Tiroid Nodülleri ve Kanser Endişesi: Uzmanlardan Önemli Açıklamalar
Tiroid bezi, boynun ön tarafında yer alan ve hormon salgılayarak vücut fonksiyonlarını düzenleyen kelebek şeklinde bir organdır. Bu bezde oluşan nodüller, birçok kişide kanser endişesi yaratmaktadır. Ancak uzmanlara göre, tüm tiroid nodüllerinin yalnızca %5’i kansere dönüşmektedir ve hastalık ilerlemedikçe belirgin belirtiler göstermemektedir.
Genel Cerrahi Uzmanı Doç. Dr. Ersan Eroğlu, Tiroid Kanseri Farkındalık Ayı kapsamında önemli bilgiler paylaşarak, toplumda yanlış algıları gidermeye yönelik açıklamalarda bulundu.
Tiroid Nodülleri Kadınlarda Daha Sık Görülüyor
Tiroid nodülleri, tiroid bezinin en yaygın hastalıklarından biri olup, genellikle iyi huylu seyretmektedir. Kadınlarda daha sık görülmesine rağmen, erkeklerde kansere dönüşme riski daha yüksektir. Yapılan araştırmalara göre, ultrason ile değerlendirilen bireylerin %50-70’inde tiroid nodülü tespit edilmektedir. İyot eksikliği olan bölgelerde bu oran %90’a kadar çıkabilmektedir.

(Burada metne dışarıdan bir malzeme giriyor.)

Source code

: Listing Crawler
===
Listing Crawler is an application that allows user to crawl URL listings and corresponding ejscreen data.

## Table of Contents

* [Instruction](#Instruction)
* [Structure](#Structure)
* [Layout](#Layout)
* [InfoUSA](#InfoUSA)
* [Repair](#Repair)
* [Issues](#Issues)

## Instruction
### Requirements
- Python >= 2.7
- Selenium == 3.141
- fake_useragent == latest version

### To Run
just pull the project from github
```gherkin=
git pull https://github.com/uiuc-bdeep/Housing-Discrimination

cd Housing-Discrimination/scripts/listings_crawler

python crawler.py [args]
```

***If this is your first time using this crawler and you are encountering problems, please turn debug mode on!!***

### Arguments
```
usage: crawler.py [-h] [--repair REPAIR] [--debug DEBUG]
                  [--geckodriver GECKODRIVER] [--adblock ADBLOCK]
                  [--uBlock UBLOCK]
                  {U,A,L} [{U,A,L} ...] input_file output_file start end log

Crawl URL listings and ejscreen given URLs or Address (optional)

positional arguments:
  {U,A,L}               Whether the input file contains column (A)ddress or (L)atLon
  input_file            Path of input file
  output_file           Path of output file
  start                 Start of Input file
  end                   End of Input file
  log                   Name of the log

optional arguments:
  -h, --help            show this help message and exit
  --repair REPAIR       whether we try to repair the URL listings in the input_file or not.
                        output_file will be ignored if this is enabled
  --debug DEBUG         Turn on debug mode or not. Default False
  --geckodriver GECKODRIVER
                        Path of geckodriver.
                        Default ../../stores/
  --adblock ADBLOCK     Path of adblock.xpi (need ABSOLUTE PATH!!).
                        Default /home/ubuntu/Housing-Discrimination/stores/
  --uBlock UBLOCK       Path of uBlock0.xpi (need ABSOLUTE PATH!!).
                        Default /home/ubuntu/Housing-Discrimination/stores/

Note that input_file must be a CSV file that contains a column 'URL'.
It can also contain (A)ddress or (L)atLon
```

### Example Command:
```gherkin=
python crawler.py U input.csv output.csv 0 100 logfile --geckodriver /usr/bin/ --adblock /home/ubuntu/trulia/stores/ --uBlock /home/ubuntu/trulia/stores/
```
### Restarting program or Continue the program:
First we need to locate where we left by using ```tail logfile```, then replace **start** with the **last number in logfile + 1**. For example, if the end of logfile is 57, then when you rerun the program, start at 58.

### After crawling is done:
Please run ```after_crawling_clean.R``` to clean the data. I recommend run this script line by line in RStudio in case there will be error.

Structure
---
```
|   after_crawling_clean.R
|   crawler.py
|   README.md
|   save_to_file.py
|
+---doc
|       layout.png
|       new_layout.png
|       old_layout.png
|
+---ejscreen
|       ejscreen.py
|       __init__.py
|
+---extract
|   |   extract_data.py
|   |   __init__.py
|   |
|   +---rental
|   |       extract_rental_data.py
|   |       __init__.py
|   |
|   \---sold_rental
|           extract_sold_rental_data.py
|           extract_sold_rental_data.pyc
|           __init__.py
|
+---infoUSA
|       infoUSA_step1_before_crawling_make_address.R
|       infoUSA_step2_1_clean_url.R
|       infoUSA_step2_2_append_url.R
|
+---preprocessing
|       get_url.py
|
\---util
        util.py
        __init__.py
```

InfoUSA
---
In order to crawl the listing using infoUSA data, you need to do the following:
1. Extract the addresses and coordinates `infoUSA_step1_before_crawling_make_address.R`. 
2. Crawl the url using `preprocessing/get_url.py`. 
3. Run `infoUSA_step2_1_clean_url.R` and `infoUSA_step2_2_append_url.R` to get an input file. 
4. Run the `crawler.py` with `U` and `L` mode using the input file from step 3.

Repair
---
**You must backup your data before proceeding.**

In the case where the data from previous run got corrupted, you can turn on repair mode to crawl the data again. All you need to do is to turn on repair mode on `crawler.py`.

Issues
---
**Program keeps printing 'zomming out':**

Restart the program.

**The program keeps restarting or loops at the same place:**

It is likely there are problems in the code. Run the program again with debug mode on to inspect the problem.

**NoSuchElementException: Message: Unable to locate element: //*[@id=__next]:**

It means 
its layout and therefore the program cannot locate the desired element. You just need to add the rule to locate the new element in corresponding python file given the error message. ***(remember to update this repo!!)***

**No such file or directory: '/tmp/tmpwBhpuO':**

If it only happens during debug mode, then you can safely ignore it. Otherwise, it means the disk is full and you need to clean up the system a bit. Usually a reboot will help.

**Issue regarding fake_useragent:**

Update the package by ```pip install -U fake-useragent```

Her Tiroid Nodülü Kanser Değildir!
Her tiroid nodülü kanserle ilişkilendirilmemelidir. Ancak 20 yaş altı ve 70 yaş üstü bireylerde, özellikle erkeklerde kanser riski 2-3 kat daha fazla görülmektedir. Ses kısıklığı, yutkunma güçlüğü veya basıya bağlı öksürük gibi belirtiler gösteren, 4 cm’den büyük nodüllerin malign olma ihtimali daha yüksektir.
Tıpkı diğer kanser türlerinde olduğu gibi, erken tanı tiroid kanserinde de hayati önem taşımaktadır. Erken teşhis edilen vakalarda, yalnızca tiroid bezinin alınmasıyla tamamen tedavi sağlanabilir ve ek tedavilere gerek kalmaz. Geç tanı durumunda ise hastalık yayılabilir, cerrahi işlemler daha kapsamlı hale gelebilir ve radyoaktif iyot tedavisi gerekebilir.
Aile Geçmişi Olanlar Yılda Bir Kontrol Yaptırmalı
Tiroid nodülleri genellikle elle hissedilemeyecek kadar küçük olabilir. Bu nedenle, özellikle ailesinde tiroid hastalığı geçmişi bulunan veya radyasyona maruz kalmış bireylerin yılda bir kez ultrason ile kontrol yaptırmaları önerilmektedir. Şüpheli nodüller tespit edildiğinde, kesin teşhis için ultrason rehberliğinde ince iğne aspirasyon biyopsisi yapılmaktadır.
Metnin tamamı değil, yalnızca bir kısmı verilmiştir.